The TEMPO extension trial was an open-label 52 week study involving subjects who had completed the 3-year double-blind TEMPO trial. At the end of the 3-year TEMPO trial, 227 subjects who met the specific predefined criteria continued into the 1-year, open-label extension. All subjects received treatment with the combination of ENBREL and methotrexate. Subjects receiving methotrexate monotherapy during the 3-year double-blind TEMPO trial were switched to the combination of ENBREL and methotrexate (n = 55). Subjects receiving ENBREL monotherapy during the 3-year double-blind TEMPO trial were switched to the combination of ENBREL and methotrexate (n = 76). Subjects receiving combination therapy during the 3-year double-blind TEMPO trial were continued on the same regimen (n = 96).
Commenting on the implications of the results, study investigator Dr Emilio Martín Mola, chief of the rheumatology department, Hospital Universitario de La Paz in Madrid and professor, Universidad Autónoma de Madrid, Spain said: "Patients with rheumatoid arthritis, who have active disease after an adequate regimen of methotrexate, can improve significantly when etanercept is added. Whether newly diagnosed patients with active rheumatoid arthritis should be put on this combination regimen is a matter for discussion, but it is a good therapeutic strategy for those patients with aggressive, rheumatoid arthritis."
Heather Widnall, UK, who has rheumatoid arthritis and took the combination of ENBREL and methotrexate for four years said, "Before I started taking ENBREL and methotrexate, my joints were painful and swollen; I found it difficult to walk, grip things, get dressed in the morning and generally live my life. Over the last four years of treatment, my quality of life has improved, and I experience less disability."1
The results of the 227 patient one-year open-label extension of the TEMPO study showed that the combination therapy with ENBREL and methotrexate demonstrated clinical improvement and was generally well-tolerated during the one-year study.1 Fifty per cent of patients taking ENBREL and methotrexate for four years achieved clinical remission based on the disease activity score (DAS) of less than 1.6, the primary clinical efficacy endpoint, compared with 38.7 per cent at three years.1 Seventy-four per cent of patients taking ENBREL and methotrexate for four years achieved a DAS of less than 2.4 (low disease activity) compared with 66.7 per cent at three years.1 DAS is a combined index to measure disease activity in rheumatoid arthritis patients and is a validated tool used in clinical trials and serves as the basis for the EULAR response criteria.

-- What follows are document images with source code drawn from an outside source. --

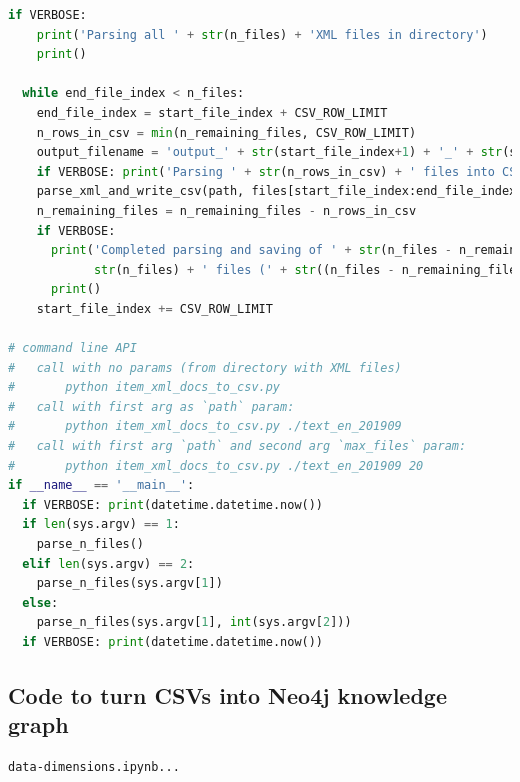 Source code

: \documentclass[11pt]{article}
\begin{document}
\begin{lstlisting}[language=Python, basicstyle=\tiny]
  if VERBOSE:
    print('Parsing all ' + str(n_files) + 'XML files in directory')
    print()

  while end_file_index < n_files:
    end_file_index = start_file_index + CSV_ROW_LIMIT
    n_rows_in_csv = min(n_remaining_files, CSV_ROW_LIMIT)
    output_filename = 'output_' + str(start_file_index+1) + '_' + str(start_file_index + n_rows_in_csv) + '.csv'
    if VERBOSE: print('Parsing ' + str(n_rows_in_csv) + ' files into CSV rows in: ' + output_filename)
    parse_xml_and_write_csv(path, files[start_file_index:end_file_index], output_filename)
    n_remaining_files = n_remaining_files - n_rows_in_csv
    if VERBOSE:
      print('Completed parsing and saving of ' + str(n_files - n_remaining_files) + '/' + \
            str(n_files) + ' files (' + str((n_files - n_remaining_files) / n_files * 100) + '%)')
      print()
    start_file_index += CSV_ROW_LIMIT

# command line API
#   call with no params (from directory with XML files)
#       python item_xml_docs_to_csv.py
#   call with first arg as `path` param:
#       python item_xml_docs_to_csv.py ./text_en_201909
#   call with first arg `path` and second arg `max_files` param:
#       python item_xml_docs_to_csv.py ./text_en_201909 20
if __name__ == '__main__':
  if VERBOSE: print(datetime.datetime.now())
  if len(sys.argv) == 1:
    parse_n_files()
  elif len(sys.argv) == 2:
    parse_n_files(sys.argv[1])
  else:
    parse_n_files(sys.argv[1], int(sys.argv[2]))
  if VERBOSE: print(datetime.datetime.now())

\end{lstlisting}
\newpage

\subsection{Code to turn CSVs into Neo4j knowledge graph}
\label{sec:AppendixB}

\begin{lstlisting}
data-dimensions.ipynb...

\end{lstlisting}
\newpage
\end{document}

In addition, the data also demonstrate that among the rheumatoid arthritis patients treated with methotrexate monotherapy for three years, whose mean disease activity was moderate, the addition of ENBREL provided further improvement in clinical efficacy that approached the response achieved by patients treated with combination therapy for four years (mean DAS 1.9 vs. 1.8, respectively).1 The addition of methotrexate to patients who received ENBREL monotherapy for three years also resulted in improvements at four years (mean DAS 2.2)1. The proportions of subjects achieving clinical remission by adding ENBREL to methotrexate and adding methotrexate to ENBREL at four years were 41.8% and 38.2% and were not statistically different from each other nor compared to the combination group.
Ailsa Bosworth, chief executive, National Rheumatoid Arthritis Society, UK said, "Rheumatoid arthritis is a painful and debilitating disease that has consequences not only for people with the condition but also for their families, friends and employers. It is vital that people with rheumatoid arthritis have access to treatments that have been proven effective to inhibit the progression of joint damage and to improve physical function."
Stevo Knezevic, MD, PhD, chief medical officer of Wyeth Europe commented, "These results clearly show rheumatoid arthritis patients on methotrexate or ENBREL monotherapy may benefit from treatment with the combination of ENBREL and methotrexate. It is important that health care providers make these therapies available as quickly as possible for appropriate patients."
Rheumatoid arthritis affects approximately 0.5 to one per cent of the adult population worldwide, and about twice as many women as men suffer from the disease.2 It is a frequently progressive, destructive, chronic, systemic autoimmune disease of unknown aetiology.3 Patients with rheumatoid arthritis experience pain, inflammation, and morning stiffness, usually in the small joints of the hands and feet and often symmetrically. As the disease progresses, irreversible joint damage may lead to loss of function and physical disability. Rheumatoid arthritis can be a devastating disease that can negatively affect quality of life and may result in increased feelings of depression. During the first two to three years of the disease, 20 to 30 per cent of patients become permanently work disabled. Within 10 years of onset, at least 50 per cent of patients are unable to work. Because rheumatoid arthritis is a systemic disease, it can also lead to pulmonary, ocular, and cardiac complications.3
In the European Union, ENBREL is approved alone or in combination with methotrexate for the treatment of active rheumatoid arthritis in adults when the response to disease-modifying antirheumatic drugs, including methotrexate (unless contraindicated), has been inadequate. ENBREL is also indicated in the treatment of severe, active and progressive rheumatoid arthritis in adults not previously treated with methotrexate. In patients with rheumatoid arthritis, ENBREL used alone or in combination with methotrexate has been shown to slow the progression of disease-associated structural damage as measured by X-ray.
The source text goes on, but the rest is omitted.